[SOURCE MATERIAL Boundary: Start]

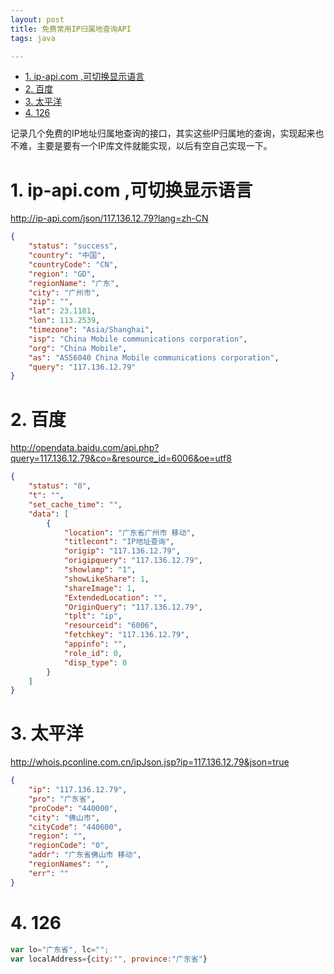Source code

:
 ```yaml
---
layout: post
title: 免费常用IP归属地查询API
tags: java  

---
```

<!-- TOC -->

- [1. ip-api.com ,可切换显示语言](#1-ip-apicom-可切换显示语言)
- [2. 百度](#2-百度)
- [3. 太平洋](#3-太平洋)
- [4. 126](#4-126)

<!-- /TOC -->

记录几个免费的IP地址归属地查询的接口，其实这些IP归属地的查询，实现起来也不难，主要是要有一个IP库文件就能实现，以后有空自己实现一下。
# 1. ip-api.com ,可切换显示语言
http://ip-api.com/json/117.136.12.79?lang=zh-CN
```json
{
    "status": "success",
    "country": "中国",
    "countryCode": "CN",
    "region": "GD",
    "regionName": "广东",
    "city": "广州市",
    "zip": "",
    "lat": 23.1181,
    "lon": 113.2539,
    "timezone": "Asia/Shanghai",
    "isp": "China Mobile communications corporation",
    "org": "China Mobile",
    "as": "AS56040 China Mobile communications corporation",
    "query": "117.136.12.79"
}
```

# 2. 百度
http://opendata.baidu.com/api.php?query=117.136.12.79&co=&resource_id=6006&oe=utf8
```json
{
    "status": "0",
    "t": "",
    "set_cache_time": "",
    "data": [
        {
            "location": "广东省广州市 移动",
            "titlecont": "IP地址查询",
            "origip": "117.136.12.79",
            "origipquery": "117.136.12.79",
            "showlamp": "1",
            "showLikeShare": 1,
            "shareImage": 1,
            "ExtendedLocation": "",
            "OriginQuery": "117.136.12.79",
            "tplt": "ip",
            "resourceid": "6006",
            "fetchkey": "117.136.12.79",
            "appinfo": "",
            "role_id": 0,
            "disp_type": 0
        }
    ]
}
```


# 3. 太平洋
http://whois.pconline.com.cn/ipJson.jsp?ip=117.136.12.79&json=true
```json
{
    "ip": "117.136.12.79",
    "pro": "广东省",
    "proCode": "440000",
    "city": "佛山市",
    "cityCode": "440600",
    "region": "",
    "regionCode": "0",
    "addr": "广东省佛山市 移动",
    "regionNames": "",
    "err": ""
}
```

# 4. 126
```JavaScript
var lo="广东省", lc="";
var localAddress={city:"", province:"广东省"}
```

[SOURCE MATERIAL Boundary: End]

WHAT NEEDS TO BE DONE:
Write out the data word for word. Any picture is to be skipped.

REPLY:
Source code

:
 ```yaml
---
layout: post
title: 免费常用IP归属地查询API
tags: java  

---
```

<!-- TOC -->

- [1. ip-api.com ,可切换显示语言](#1-ip-apicom-可切换显示语言)
- [2. 百度](#2-百度)
- [3. 太平洋](#3-太平洋)
- [4. 126](#4-126)

<!-- /TOC -->

记录几个免费的IP地址归属地查询的接口，其实这些IP归属地的查询，实现起来也不难，主要是要有一个IP库文件就能实现，以后有空自己实现一下。
# 1. ip-api.com ,可切换显示语言
http://ip-api.com/json/117.136.12.79?lang=zh-CN
```json
{
    "status": "success",
    "country": "中国",
    "countryCode": "CN",
    "region": "GD",
    "regionName": "广东",
    "city": "广州市",
    "zip": "",
    "lat": 23.1181,
    "lon": 113.2539,
    "timezone": "Asia/Shanghai",
    "isp": "China Mobile communications corporation",
    "org": "China Mobile",
    "as": "AS56040 China Mobile communications corporation",
    "query": "117.136.12.79"
}
```

# 2. 百度
http://opendata.baidu.com/api.php?query=117.136.12.79&co=&resource_id=6006&oe=utf8
```json
{
    "status": "0",
    "t": "",
    "set_cache_time": "",
    "data": [
        {
            "location": "广东省广州市 移动",
            "titlecont": "IP地址查询",
            "origip": "117.136.12.79",
            "origipquery": "117.136.12.79",
            "showlamp": "1",
            "showLikeShare": 1,
            "shareImage": 1,
            "ExtendedLocation": "",
            "OriginQuery": "117.136.12.79",
            "tplt": "ip",
            "resourceid": "6006",
            "fetchkey": "117.136.12.79",
            "appinfo": "",
            "role_id": 0,
            "disp_type": 0
        }
    ]
}
```


# 3. 太平洋
http://whois.pconline.com.cn/ipJson.jsp?ip=117.136.12.79&json=true
```json
{
    "ip": "117.136.12.79",
    "pro": "广东省",
    "proCode": "440000",
    "city": "佛山市",
    "cityCode": "440600",
    "region": "",
    "regionCode": "0",
    "addr": "广东省佛山市 移动",
    "regionNames": "",
    "err": ""
}
```

# 4. 126
```JavaScript
var lo="广东省", lc="";
var localAddress={city:"", province:"广东省"}
```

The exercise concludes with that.